FWIW I'd say that thinking of package management as an _unqualified_ upside in
any language or environment is a mistake, though getting deep into that
argument is not on my to-do list for the day, as convincing anybody who isn't
naturally amenable to it would probably require going over the groundwork
involved in groking JWZ's famous quote about regular expressions ("Some
people, when confronted with a problem, think 'I know, I'll use regular
expressions.' Now they have two problems.") and some philosophy about
automation and the attention economy.

But package management is convenient for sure, and there's any number of
situations in which I use it and am happy about it, particularly when I'm
installing things where I'm primarily a user rather than a developer. The
specific complaint about JS is based on the observation that the dependency
tree seems to be fine-grained and transient in what seems like an unusual way
to me. In that situation, I suspect the problems that come with any other pm
system are likely magnified, including developer dependency on it, which moves
from convenience towards necessity.

------
_pdp_
I've been a huge fan of JavaScript since 2005. My roots are in Fortran,
Pascal, C/C++, ASM, later Perl and Python and Java. JS is by far is the most
convenient language I've ever worked with and thanks to BabelJS it is even
better.

Yes JS is not perfect and it has a fair dose of inconsistencies but 99% of the
time it just feels right and it works well.
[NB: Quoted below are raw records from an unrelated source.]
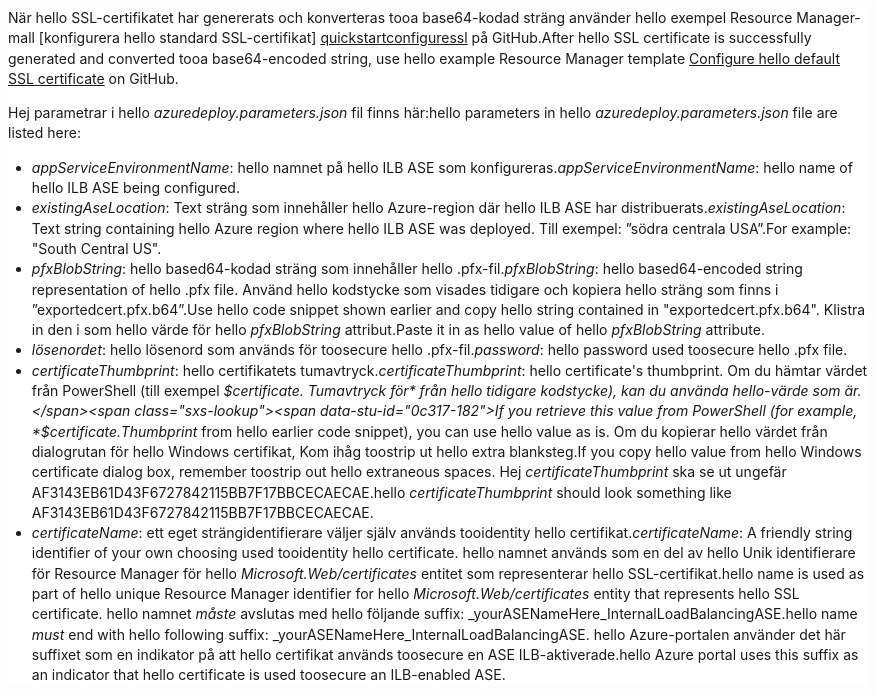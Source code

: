 <span data-ttu-id="0c317-172">När hello SSL-certifikatet har genererats och konverteras tooa base64-kodad sträng använder hello exempel Resource Manager-mall [konfigurera hello standard SSL-certifikat] [ quickstartconfiguressl] på GitHub.</span><span class="sxs-lookup"><span data-stu-id="0c317-172">After hello SSL certificate is successfully generated and converted tooa base64-encoded string, use hello example Resource Manager template [Configure hello default SSL certificate][quickstartconfiguressl] on GitHub.</span></span> 

<span data-ttu-id="0c317-173">Hej parametrar i hello *azuredeploy.parameters.json* fil finns här:</span><span class="sxs-lookup"><span data-stu-id="0c317-173">hello parameters in hello *azuredeploy.parameters.json* file are listed here:</span></span>

* <span data-ttu-id="0c317-174">*appServiceEnvironmentName*: hello namnet på hello ILB ASE som konfigureras.</span><span class="sxs-lookup"><span data-stu-id="0c317-174">*appServiceEnvironmentName*: hello name of hello ILB ASE being configured.</span></span>
* <span data-ttu-id="0c317-175">*existingAseLocation*: Text sträng som innehåller hello Azure-region där hello ILB ASE har distribuerats.</span><span class="sxs-lookup"><span data-stu-id="0c317-175">*existingAseLocation*: Text string containing hello Azure region where hello ILB ASE was deployed.</span></span>  <span data-ttu-id="0c317-176">Till exempel: ”södra centrala USA”.</span><span class="sxs-lookup"><span data-stu-id="0c317-176">For example: "South Central US".</span></span>
* <span data-ttu-id="0c317-177">*pfxBlobString*: hello based64-kodad sträng som innehåller hello .pfx-fil.</span><span class="sxs-lookup"><span data-stu-id="0c317-177">*pfxBlobString*: hello based64-encoded string representation of hello .pfx file.</span></span> <span data-ttu-id="0c317-178">Använd hello kodstycke som visades tidigare och kopiera hello sträng som finns i ”exportedcert.pfx.b64”.</span><span class="sxs-lookup"><span data-stu-id="0c317-178">Use hello code snippet shown earlier and copy hello string contained in "exportedcert.pfx.b64".</span></span> <span data-ttu-id="0c317-179">Klistra in den i som hello värde för hello *pfxBlobString* attribut.</span><span class="sxs-lookup"><span data-stu-id="0c317-179">Paste it in as hello value of hello *pfxBlobString* attribute.</span></span>
* <span data-ttu-id="0c317-180">*lösenordet*: hello lösenord som används för toosecure hello .pfx-fil.</span><span class="sxs-lookup"><span data-stu-id="0c317-180">*password*: hello password used toosecure hello .pfx file.</span></span>
* <span data-ttu-id="0c317-181">*certificateThumbprint*: hello certifikatets tumavtryck.</span><span class="sxs-lookup"><span data-stu-id="0c317-181">*certificateThumbprint*: hello certificate's thumbprint.</span></span> <span data-ttu-id="0c317-182">Om du hämtar värdet från PowerShell (till exempel *$certificate. Tumavtryck för* från hello tidigare kodstycke), kan du använda hello-värde som är.</span><span class="sxs-lookup"><span data-stu-id="0c317-182">If you retrieve this value from PowerShell (for example, *$certificate.Thumbprint* from hello earlier code snippet), you can use hello value as is.</span></span> <span data-ttu-id="0c317-183">Om du kopierar hello värdet från dialogrutan för hello Windows certifikat, Kom ihåg toostrip ut hello extra blanksteg.</span><span class="sxs-lookup"><span data-stu-id="0c317-183">If you copy hello value from hello Windows certificate dialog box, remember toostrip out hello extraneous spaces.</span></span> <span data-ttu-id="0c317-184">Hej *certificateThumbprint* ska se ut ungefär AF3143EB61D43F6727842115BB7F17BBCECAECAE.</span><span class="sxs-lookup"><span data-stu-id="0c317-184">hello *certificateThumbprint* should look something like  AF3143EB61D43F6727842115BB7F17BBCECAECAE.</span></span>
* <span data-ttu-id="0c317-185">*certificateName*: ett eget strängidentifierare väljer själv används tooidentity hello certifikat.</span><span class="sxs-lookup"><span data-stu-id="0c317-185">*certificateName*: A friendly string identifier of your own choosing used tooidentity hello certificate.</span></span> <span data-ttu-id="0c317-186">hello namnet används som en del av hello Unik identifierare för Resource Manager för hello *Microsoft.Web/certificates* entitet som representerar hello SSL-certifikat.</span><span class="sxs-lookup"><span data-stu-id="0c317-186">hello name is used as part of hello unique Resource Manager identifier for hello *Microsoft.Web/certificates* entity that represents hello SSL certificate.</span></span> <span data-ttu-id="0c317-187">hello namnet *måste* avslutas med hello följande suffix: \_yourASENameHere_InternalLoadBalancingASE.</span><span class="sxs-lookup"><span data-stu-id="0c317-187">hello name *must* end with hello following suffix: \_yourASENameHere_InternalLoadBalancingASE.</span></span> <span data-ttu-id="0c317-188">hello Azure-portalen använder det här suffixet som en indikator på att hello certifikat används toosecure en ASE ILB-aktiverade.</span><span class="sxs-lookup"><span data-stu-id="0c317-188">hello Azure portal uses this suffix as an indicator that hello certificate is used toosecure an ILB-enabled ASE.</span></span>


[quickstartilbasecreate]: http://azure.microsoft.com/documentation/templates/201-web-app-asev2-ilb-create
[quickstartasev2create]: http://azure.microsoft.com/documentation/templates/201-web-app-asev2-create
[quickstartconfiguressl]: http://azure.microsoft.com/documentation/templates/201-web-app-ase-ilb-configure-default-ssl
[quickstartwebapponasev2create]: http://azure.microsoft.com/documentation/templates/201-web-app-asp-app-on-asev2-create
[examplebase64encoding]: http://powershellscripts.blogspot.com/2007/02/base64-encode-file.html 
[configuringDefaultSSLCertificate]: https://azure.microsoft.com/documentation/templates/201-web-app-ase-ilb-configure-default-ssl/
[Intro]: ./intro.md
[MakeExternalASE]: ./create-external-ase.md
[MakeASEfromTemplate]: ./create-from-template.md
[MakeILBASE]: ./create-ilb-ase.md
[ASENetwork]: ./network-info.md
[ASEReadme]: ./readme.md
[UsingASE]: ./using-an-ase.md
[UDRs]: ../../virtual-network/virtual-networks-udr-overview.md
[NSGs]: ../../virtual-network/virtual-networks-nsg.md
[ConfigureASEv1]: ../../app-service-web/app-service-web-configure-an-app-service-environment.md
[ASEv1Intro]: ../../app-service-web/app-service-app-service-environment-intro.md
[webapps]: ../../app-service-web/app-service-web-overview.md
[mobileapps]: ../../app-service-mobile/app-service-mobile-value-prop.md
[APIapps]: ../../app-service-api/app-service-api-apps-why-best-platform.md
[Functions]: ../../azure-functions/index.yml
[Pricing]: http://azure.microsoft.com/pricing/details/app-service/
[ARMOverview]: ../../azure-resource-manager/resource-group-overview.md
[ConfigureSSL]: ../../app-service-web/web-sites-purchase-ssl-web-site.md
[Kudu]: http://azure.microsoft.com/resources/videos/super-secret-kudu-debug-console-for-azure-web-sites/
[AppDeploy]: ../../app-service-web/web-sites-deploy.md
[ASEWAF]: ../../app-service-web/app-service-app-service-environment-web-application-firewall.md
[AppGW]: ../../application-gateway/application-gateway-web-application-firewall-overview.md
[ILBASEv1Template]: ../../app-service-web/app-service-app-service-environment-create-ilb-ase-resourcemanager.md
Also thanks to NPM the community
is alive and healthy, surpassing the success of Perl's CPAN and Ruby's Gems
and Java's Maven and what not.

If you haven't tried JS yet, you should!

EDIT:

P.S. I talked to HD Moore back in the days during the Metasploit rewrite why
Ruby was chosen for the next iteration of Metasploit. The reason was that Ruby
was so much closer to Perl then JS and I don't think Node was around. I wish I
tried harder to make my case as it would have been a huge asset now.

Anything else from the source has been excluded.